Bruce, I am trying to use the Midi interface and it shows that it is sending the filter to the BFD but is there a way to verify this @ the BFD? Because the curve does not appear to change with the filters it is suggesting when I click on "find peaks" and create filters then send it to the BFD.

Thanks again,

Jim


----------



## brucek (Apr 11, 2006)

> I'd probably wire the VC's in parallel and bridge the amp to make sure both drivers are always seeing the same level of gain.


Sure, you can look at the filters loaded in the BFD program manually. Look at the BFD manual. It spells out how to load and monitor your filters.

Ensure the IN/OUT green LED is on solid. This engages the filters.

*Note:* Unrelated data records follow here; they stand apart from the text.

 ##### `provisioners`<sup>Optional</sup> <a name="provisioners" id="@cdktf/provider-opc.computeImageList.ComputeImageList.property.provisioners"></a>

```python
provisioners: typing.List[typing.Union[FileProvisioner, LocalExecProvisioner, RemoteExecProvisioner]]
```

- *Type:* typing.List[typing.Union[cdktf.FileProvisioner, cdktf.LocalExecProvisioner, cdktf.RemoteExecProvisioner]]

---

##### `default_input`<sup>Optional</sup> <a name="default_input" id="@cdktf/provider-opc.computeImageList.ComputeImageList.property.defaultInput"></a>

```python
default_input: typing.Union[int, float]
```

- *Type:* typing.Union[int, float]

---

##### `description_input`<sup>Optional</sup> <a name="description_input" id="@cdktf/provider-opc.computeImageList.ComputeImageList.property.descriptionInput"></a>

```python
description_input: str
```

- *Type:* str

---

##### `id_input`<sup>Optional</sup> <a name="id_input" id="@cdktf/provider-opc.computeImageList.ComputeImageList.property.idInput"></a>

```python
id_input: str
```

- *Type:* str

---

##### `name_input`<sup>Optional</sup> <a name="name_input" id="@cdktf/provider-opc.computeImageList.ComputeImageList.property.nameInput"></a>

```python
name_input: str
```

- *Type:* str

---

It's best to play around with the BFD a while before worrying about the midi stuff. That way you get used to how it operates.... 

brucek


----------



## Guest (Mar 18, 2007)

For the time being, I removed the BFD and did some experiments. The sub that I am using is a HSU VTK3 MK2 and did 2 graphs, one with one port open and the other with both open, here are the results. Opinions?


----------



## Vader (Jul 8, 2006)

<picks jaw up off the floor>

Jim, that's your response _before_ EQ'ing? Wanna trade houses? I would kill for that kind of response - especially since EQ'ing is not practical for me at the present time... I was gonna get a BFD and use REW to reprogram it, until I found out that a 75' USB or MIDI run was not feasible. So, until I get a laptop I'm kinda stuck (my response ain't _that_ bad, but yours surely puts it to shame...


----------



## Guest (Mar 19, 2007)

Thanks for the kind words and yes, this is before EQ'ing but AFTER putting in all my acoustic treatments from GIK Acoustics (Thanks Glenn!). SO my question is, should I EQ at all? I value the experts opinions here.

Thanks.


----------



## terry j (Jul 31, 2006)

should you eq? Sure, why not??? The cost of the BFD would surely be minor compared to the acoustic treatments, and the best of both worlds is achieved by BOTH room treatment and eq. The vast majority of the people on this forum would only get the benefits of a 'half-done' job, namely use eq without adequate room treatment.

You don't want to be on the other side of that coin??? ie room treatment and no eq?? Go that little bit extra that very few of us reach, PROPER room treatment and PROPER eq and then very quickly post us graphs of your result along with pictures of your room and be an inspiration to us all!!!

even tho I'm not an expert I hope you value my opinion ha ha.


----------



## brucek (Apr 11, 2006)

> SO my question is, should I EQ at all? I value the experts opinions here.


terry and I will disagree here. 

With a response like that why would you subject the signal to digitization, undigitization, noise, reduced dynamic range, phase issues, ground loops................................


----------



## terry j (Jul 31, 2006)

good point bruce. Is it really that bad?? If you had the DEQ would you consider it then?ie is there a point when you (bruce) would do it??


----------



## brucek (Apr 11, 2006)

> is there a point when you (bruce) would do it??


Both my systems have a BFD in them since the response of both is horrible without it. When I see some of these rather perfect responses without equalization, I usually recommend not using one.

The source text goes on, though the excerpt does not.